Notice a sameness? In those days, all the top Cal/OSHA positions were filled by men. Since then, DOSH has had two female chiefs and several female members of the Appeals Board, and today’s Standards Board is majority female – five of seven members.
A lot of water has passed under the figurative bridge between 1973 and 2022. Cal-OSHA Reporter has been there all the way to ford the shoals along the safety journey.
Shoals, indeed. In 1984, Publisher Strahm passed away, his wife Lois became publisher, and Bell became editor. In 1987, Governor George Deukmejian defunded Cal/OSHA, turning private-sector enforcement over to Fed-OSHA on July 1st, and the agency retained jurisdiction over public workplaces.

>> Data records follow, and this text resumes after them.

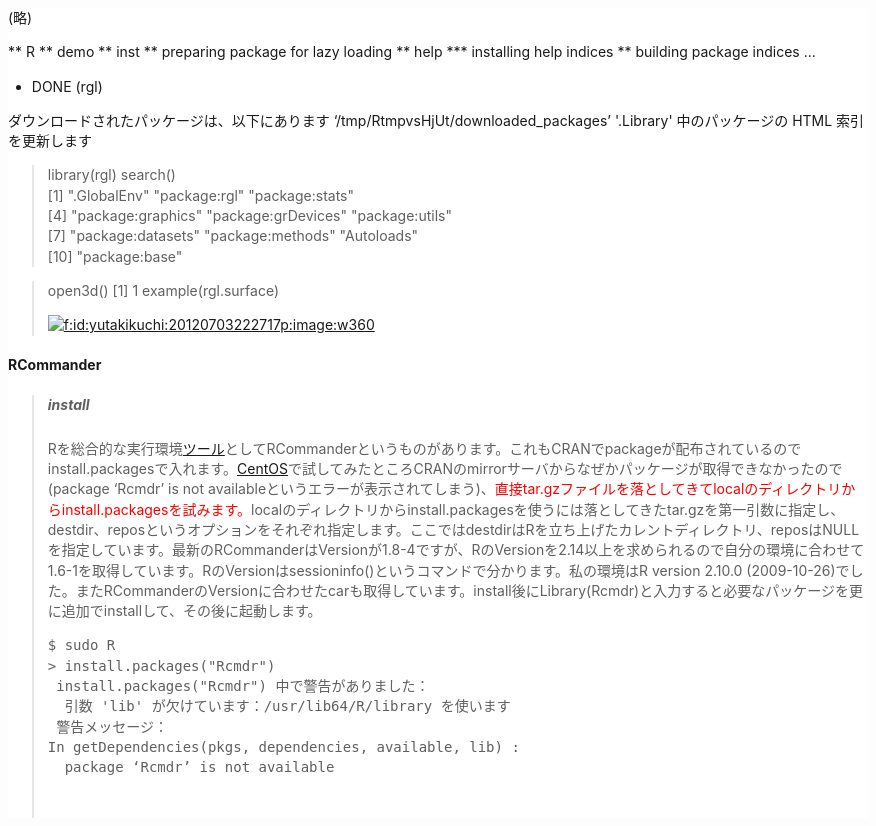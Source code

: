 (略)

** R
** demo
** inst
** preparing package for lazy loading
** help
*** installing help indices
** building package indices ...
* DONE (rgl)

 ダウンロードされたパッケージは、以下にあります 
 	‘/tmp/RtmpvsHjUt/downloaded_packages’ 
 '.Library' 中のパッケージの HTML 索引を更新します

> library(rgl) 
> search()  
[1] ".GlobalEnv"        "package:rgl"       "package:stats"      
[4] "package:graphics"  "package:grDevices" "package:utils"      
[7] "package:datasets"  "package:methods"   "Autoloads"         
[10] "package:base"

> open3d()
[1] 1
> example(rgl.surface)</pre><p><span itemscope itemtype="http://schema.org/Photograph"><a href="http://f.hatena.ne.jp/yutakikuchi/20120703222717" class="hatena-fotolife" itemprop="url"><img src="http://cdn-ak.f.st-hatena.com/images/fotolife/y/yutakikuchi/20120703/20120703222717.png" alt="f:id:yutakikuchi:20120703222717p:image:w360" title="f:id:yutakikuchi:20120703222717p:image:w360" class="hatena-fotolife" style="width:360px" itemprop="image"></a></span></p>

</div>
</blockquote>

</div>
<div class="section">
<h4>RCommander</h4>

<blockquote>
    
<div class="section">
<h5>install</h5>
<p>Rを総合的な実行環境<a class="keyword" href="http://d.hatena.ne.jp/keyword/%A5%C4%A1%BC%A5%EB">ツール</a>としてRCommanderというものがあります。これもCRANでpackageが配布されているのでinstall.packagesで入れます。<a class="keyword" href="http://d.hatena.ne.jp/keyword/CentOS">CentOS</a>で試してみたところCRANのmirrorサーバからなぜかパッケージが取得できなかったので(package ‘Rcmdr’ is not availableというエラーが表示されてしまう)、<span class="deco" style="color:#FF0000;">直接tar.gzファイルを落としてきてlocalのディレクトリからinstall.packagesを試みます。</span>localのディレクトリからinstall.packagesを使うには落としてきたtar.gzを第一引数に指定し、destdir、reposというオプションをそれぞれ指定します。ここではdestdirはRを立ち上げたカレントディレクトリ、reposはNULLを指定しています。最新のRCommanderはVersionが1.8-4ですが、RのVersionを2.14以上を求められるので自分の環境に合わせて1.6-1を取得しています。RのVersionはsessioninfo()というコマンドで分かります。私の環境はR version 2.10.0 (2009-10-26)でした。またRCommanderのVersionに合わせたcarも取得しています。install後にLibrary(Rcmdr)と入力すると必要なパッケージを更に追加でinstallして、その後に起動します。</p>
<pre class="code" data-lang="" data-unlink>$ sudo R
> install.packages("Rcmdr")
 install.packages("Rcmdr") 中で警告がありました： 
  引数 'lib' が欠けています：/usr/lib64/R/library を使います  
 警告メッセージ： 
In getDependencies(pkgs, dependencies, available, lib) :
  package ‘Rcmdr’ is not available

Bell wrote that the momentous decision “will have no effect on publication of the Cal-OSHA Reporter. We know our readers are professionals with workplace safety and health responsibilities. Those of you with jobs in the public sector need to know what the Division of Safety and Health (DOSH) plans to do. Those of you in the private sector need to know how Fed-OSHA will affect your work in California.”
Cal-OSHA Reporter then became California OSHA Reporter on August 3rd, 1987. But in the fall of 1988, voters approved Prop. 97, restoring Cal/OSHA’s funding. In the first issue of 1989, Cal-OSHA Reporter’s original name was restored.
Another significant milestone along the way included the creation of the Injury and Illness Prevention Program in the early 1990s, a feat the Fed-OSHA has yet to accomplish. In the late 1990s, the agency had protracted efforts to revise the bloodborne pathogens standard to protect healthcare employees from needle sticks during the AIDS epidemic and establish an ergonomics standard. The latter attempt concluded when a court turned back challenges to the controversial compromise regulation, General Industry Safety Orders §5110.
The Tosco Avon Refinery flash fire and explosion led to reforms in process safety management. It spurred the passage of AB 1127, an omnibus safety bill that increased potential Cal/OSHA penalties and made it possible to prosecute managers in the most serious cases.
Cal/OSHA and stakeholders started work on a heat illness regulation in the early 2000s, but that effort stalled until a series of outdoor employee deaths, marked by the heat fatality of a pregnant teenage agricultural laborer, led to the passage of the first heat illness prevention standard in the country.
Concern over airborne infectious diseases led to the adoption in the late 2000s of the aerosol transmissible diseases standard for healthcare. More than a decade later, with COVID and an emergency standard receding, DOSH and the Standards Board will begin work on a permanent ATD standard for general industry. While that effort is ongoing for the next two years, a “non-emergency,” slimmed-down version of the COVID ETS will take effect.
There is far more history that cannot be captured in a short retrospective, including the internet’s coming of age, our website, and its searchable content. Fifty years in the grand scheme of things is not long, but publishing the history is a significant milestone. We here at Cal-OSHA Reporter are proud to have served the occupational safety and health community in the print era and now the electronic age. Who knows what events we will cover in the future and what innovations in publishing will come along?
Whatever the future, Cal-OSHA Reporter plans to be there chronicling the next 50 years – and beyond. And our pledge to the safety community continues: We remain focused on serving the community.